Agir dès le premier retard
N'attendez pas l'accumulation. Dès qu'un loyer n'est pas réglé à l'échéance, un simple contact (appel, email) suffit souvent à régulariser la situation, qui peut n'être qu'un oubli ou un décalage passager.
Relance puis mise en demeure
Si le retard persiste, envoyez une relance écrite, puis une mise en demeure par lettre recommandée avec accusé de réception. Ce document formel rappelle la dette, fixe un délai de paiement et constitue une preuve essentielle pour la suite.
Activer la caution ou la garantie
Si le locataire dispose d'un garant (caution solidaire) ou si vous avez souscrit une garantie loyers impayés (GLI) ou Visale, c'est le moment de les actionner pour être indemnisé. Respectez les délais de déclaration imposés par le contrat.
Commandement de payer et procédure
En l'absence de règlement, un commissaire de justice délivre un commandement de payer visant la clause résolutoire du bail.
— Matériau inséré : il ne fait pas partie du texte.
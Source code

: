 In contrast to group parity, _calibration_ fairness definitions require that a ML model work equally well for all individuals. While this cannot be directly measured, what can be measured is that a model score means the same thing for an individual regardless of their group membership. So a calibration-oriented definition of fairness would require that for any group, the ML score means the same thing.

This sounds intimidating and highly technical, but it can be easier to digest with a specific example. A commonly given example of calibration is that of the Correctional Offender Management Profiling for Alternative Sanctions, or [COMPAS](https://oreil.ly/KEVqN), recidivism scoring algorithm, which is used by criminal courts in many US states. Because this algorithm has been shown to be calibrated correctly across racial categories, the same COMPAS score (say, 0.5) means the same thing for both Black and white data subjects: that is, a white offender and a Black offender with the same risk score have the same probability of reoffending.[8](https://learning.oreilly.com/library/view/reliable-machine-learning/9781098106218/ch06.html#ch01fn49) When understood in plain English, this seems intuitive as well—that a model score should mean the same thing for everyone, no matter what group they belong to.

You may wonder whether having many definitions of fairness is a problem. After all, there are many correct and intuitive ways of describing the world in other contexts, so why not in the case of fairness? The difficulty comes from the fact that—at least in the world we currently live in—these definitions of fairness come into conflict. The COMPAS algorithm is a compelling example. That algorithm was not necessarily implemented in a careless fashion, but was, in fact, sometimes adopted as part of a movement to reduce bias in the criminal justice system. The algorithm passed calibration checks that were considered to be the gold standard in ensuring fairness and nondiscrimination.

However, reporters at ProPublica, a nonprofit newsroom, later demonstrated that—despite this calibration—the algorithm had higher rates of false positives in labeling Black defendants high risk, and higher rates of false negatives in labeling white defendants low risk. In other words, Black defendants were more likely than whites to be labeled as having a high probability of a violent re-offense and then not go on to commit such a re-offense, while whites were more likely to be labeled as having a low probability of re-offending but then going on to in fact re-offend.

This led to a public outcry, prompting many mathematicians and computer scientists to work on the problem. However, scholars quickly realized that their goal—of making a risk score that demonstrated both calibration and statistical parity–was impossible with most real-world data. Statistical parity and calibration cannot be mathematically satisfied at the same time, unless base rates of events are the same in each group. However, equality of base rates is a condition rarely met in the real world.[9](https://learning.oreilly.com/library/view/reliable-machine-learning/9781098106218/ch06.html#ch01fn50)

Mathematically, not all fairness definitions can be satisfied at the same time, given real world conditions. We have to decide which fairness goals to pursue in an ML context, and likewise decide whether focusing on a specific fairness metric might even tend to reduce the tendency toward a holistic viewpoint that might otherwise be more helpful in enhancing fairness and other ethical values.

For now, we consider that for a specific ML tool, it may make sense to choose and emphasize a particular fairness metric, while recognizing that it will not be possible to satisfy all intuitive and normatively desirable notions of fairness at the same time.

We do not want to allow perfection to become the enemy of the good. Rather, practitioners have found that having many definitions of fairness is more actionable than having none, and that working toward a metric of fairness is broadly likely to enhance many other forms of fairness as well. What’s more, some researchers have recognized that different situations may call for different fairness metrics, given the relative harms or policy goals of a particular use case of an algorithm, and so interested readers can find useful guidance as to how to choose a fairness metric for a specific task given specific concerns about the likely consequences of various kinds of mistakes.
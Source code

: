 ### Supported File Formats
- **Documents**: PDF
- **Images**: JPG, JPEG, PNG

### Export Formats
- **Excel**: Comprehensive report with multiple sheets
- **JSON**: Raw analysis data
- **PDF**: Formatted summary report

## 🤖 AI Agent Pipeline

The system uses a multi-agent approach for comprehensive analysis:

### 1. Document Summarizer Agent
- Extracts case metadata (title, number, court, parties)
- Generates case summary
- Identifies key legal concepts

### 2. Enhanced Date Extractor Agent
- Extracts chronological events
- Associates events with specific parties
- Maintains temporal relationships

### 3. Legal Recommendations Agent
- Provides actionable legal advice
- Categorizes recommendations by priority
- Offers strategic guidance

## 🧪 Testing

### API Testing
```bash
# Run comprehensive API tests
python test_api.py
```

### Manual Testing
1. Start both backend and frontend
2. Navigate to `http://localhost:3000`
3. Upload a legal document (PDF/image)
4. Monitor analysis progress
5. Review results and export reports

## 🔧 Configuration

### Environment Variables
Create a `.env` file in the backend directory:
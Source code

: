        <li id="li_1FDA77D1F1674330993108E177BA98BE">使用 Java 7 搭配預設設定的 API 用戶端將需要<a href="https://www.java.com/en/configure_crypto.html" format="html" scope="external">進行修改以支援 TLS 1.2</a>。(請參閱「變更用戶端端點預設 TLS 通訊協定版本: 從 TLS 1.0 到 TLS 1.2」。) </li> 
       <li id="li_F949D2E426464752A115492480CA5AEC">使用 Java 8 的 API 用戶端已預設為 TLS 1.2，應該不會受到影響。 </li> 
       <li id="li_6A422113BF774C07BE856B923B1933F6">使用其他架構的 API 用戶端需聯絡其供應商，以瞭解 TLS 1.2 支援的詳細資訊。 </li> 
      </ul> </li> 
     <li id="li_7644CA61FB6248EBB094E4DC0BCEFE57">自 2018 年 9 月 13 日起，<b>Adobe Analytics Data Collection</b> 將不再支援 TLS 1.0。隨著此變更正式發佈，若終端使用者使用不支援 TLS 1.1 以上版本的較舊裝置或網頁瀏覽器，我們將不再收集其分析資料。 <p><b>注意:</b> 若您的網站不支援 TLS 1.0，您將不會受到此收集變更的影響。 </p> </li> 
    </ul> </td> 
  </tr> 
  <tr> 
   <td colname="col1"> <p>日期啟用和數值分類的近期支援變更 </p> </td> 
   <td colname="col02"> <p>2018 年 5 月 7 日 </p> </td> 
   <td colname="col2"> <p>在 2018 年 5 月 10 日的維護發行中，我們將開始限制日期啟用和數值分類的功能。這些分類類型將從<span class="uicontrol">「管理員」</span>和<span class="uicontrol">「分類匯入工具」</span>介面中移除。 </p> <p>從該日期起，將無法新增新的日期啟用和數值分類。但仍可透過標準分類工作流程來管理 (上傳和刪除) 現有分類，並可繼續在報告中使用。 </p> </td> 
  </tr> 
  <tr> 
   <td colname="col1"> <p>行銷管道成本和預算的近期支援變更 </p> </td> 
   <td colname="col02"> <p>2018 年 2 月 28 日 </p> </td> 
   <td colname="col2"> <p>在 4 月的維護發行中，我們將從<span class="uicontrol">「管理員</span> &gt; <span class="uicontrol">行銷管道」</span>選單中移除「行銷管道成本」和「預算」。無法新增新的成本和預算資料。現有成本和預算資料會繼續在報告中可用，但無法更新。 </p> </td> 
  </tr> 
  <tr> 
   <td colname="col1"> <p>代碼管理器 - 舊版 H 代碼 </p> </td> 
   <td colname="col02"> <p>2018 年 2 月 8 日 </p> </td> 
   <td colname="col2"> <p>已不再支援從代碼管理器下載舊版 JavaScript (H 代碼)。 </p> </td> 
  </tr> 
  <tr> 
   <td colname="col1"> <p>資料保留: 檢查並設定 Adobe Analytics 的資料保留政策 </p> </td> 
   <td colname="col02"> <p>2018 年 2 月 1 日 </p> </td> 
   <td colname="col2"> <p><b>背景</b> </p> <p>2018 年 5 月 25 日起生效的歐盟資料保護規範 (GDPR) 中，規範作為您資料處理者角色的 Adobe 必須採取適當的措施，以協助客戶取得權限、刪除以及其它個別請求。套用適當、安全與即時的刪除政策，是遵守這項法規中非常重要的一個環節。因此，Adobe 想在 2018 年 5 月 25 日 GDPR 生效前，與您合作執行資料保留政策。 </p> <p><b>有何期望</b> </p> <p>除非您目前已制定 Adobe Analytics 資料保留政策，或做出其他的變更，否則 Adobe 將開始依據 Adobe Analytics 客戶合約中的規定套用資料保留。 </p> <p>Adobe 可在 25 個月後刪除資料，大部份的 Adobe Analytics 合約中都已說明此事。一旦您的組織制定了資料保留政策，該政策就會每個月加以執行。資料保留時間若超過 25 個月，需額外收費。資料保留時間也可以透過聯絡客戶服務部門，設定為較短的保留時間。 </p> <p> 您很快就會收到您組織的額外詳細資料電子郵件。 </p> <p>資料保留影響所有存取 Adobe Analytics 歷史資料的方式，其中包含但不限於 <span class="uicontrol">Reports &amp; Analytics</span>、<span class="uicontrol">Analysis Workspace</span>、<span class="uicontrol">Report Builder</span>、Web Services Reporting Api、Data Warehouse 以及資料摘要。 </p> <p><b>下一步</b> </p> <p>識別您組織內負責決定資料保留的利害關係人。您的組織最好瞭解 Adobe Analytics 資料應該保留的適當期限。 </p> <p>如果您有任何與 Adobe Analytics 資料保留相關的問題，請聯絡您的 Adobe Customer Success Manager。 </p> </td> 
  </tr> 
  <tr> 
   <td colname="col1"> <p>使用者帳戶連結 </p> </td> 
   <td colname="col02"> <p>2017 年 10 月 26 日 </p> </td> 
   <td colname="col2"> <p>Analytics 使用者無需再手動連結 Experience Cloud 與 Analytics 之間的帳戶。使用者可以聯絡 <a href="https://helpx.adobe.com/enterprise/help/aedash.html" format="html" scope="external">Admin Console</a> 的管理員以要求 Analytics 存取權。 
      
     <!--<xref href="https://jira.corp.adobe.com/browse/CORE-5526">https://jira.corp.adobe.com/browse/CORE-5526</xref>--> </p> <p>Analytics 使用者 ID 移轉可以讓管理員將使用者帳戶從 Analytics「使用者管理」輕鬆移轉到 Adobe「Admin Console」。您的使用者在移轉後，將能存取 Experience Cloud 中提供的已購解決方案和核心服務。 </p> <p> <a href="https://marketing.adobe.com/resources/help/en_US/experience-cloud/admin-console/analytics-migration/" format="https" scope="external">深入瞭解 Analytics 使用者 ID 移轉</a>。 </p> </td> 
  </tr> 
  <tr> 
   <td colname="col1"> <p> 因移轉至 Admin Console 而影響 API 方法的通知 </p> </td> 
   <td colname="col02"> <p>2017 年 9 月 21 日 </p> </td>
Sans paiement dans le délai, le bailleur saisit le juge pour obtenir la résiliation du bail et, in fine, l'expulsion — une procédure longue, d'où l'importance d'agir tôt.
Prévenir plutôt que guérir
La meilleure protection reste la sélection rigoureuse du locataire et la souscription d'une garantie. Un suivi mensuel des encaissements permet aussi de détecter immédiatement le moindre retard.